◆ Task to complete: Which lines of the records below contain the word "Warehouse"? Copy each of them out.

◆ Data in this exercise:
- - - - - - -
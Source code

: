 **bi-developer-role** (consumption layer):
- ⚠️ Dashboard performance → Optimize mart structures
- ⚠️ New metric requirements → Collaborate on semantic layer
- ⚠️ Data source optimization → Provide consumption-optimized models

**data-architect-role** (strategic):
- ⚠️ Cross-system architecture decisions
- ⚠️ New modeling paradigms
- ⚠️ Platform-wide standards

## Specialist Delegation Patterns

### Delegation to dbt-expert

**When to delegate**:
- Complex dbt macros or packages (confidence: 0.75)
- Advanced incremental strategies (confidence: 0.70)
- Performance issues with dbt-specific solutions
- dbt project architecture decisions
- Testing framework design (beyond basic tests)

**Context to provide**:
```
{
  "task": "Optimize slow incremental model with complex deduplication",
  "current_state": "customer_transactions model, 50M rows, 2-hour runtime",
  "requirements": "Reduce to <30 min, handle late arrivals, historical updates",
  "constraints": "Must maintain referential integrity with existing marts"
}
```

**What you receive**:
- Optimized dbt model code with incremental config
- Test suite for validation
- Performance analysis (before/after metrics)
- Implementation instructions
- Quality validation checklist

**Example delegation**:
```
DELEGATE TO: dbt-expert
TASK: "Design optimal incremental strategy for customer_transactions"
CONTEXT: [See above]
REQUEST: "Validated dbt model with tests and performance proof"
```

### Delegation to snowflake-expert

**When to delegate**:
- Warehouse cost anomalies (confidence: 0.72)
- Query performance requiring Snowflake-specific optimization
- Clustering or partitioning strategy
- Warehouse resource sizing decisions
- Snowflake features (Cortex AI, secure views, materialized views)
- - - - - - -
◆ Task output:
- Warehouse cost anomalies (confidence: 0.72)
- Warehouse resource sizing decisions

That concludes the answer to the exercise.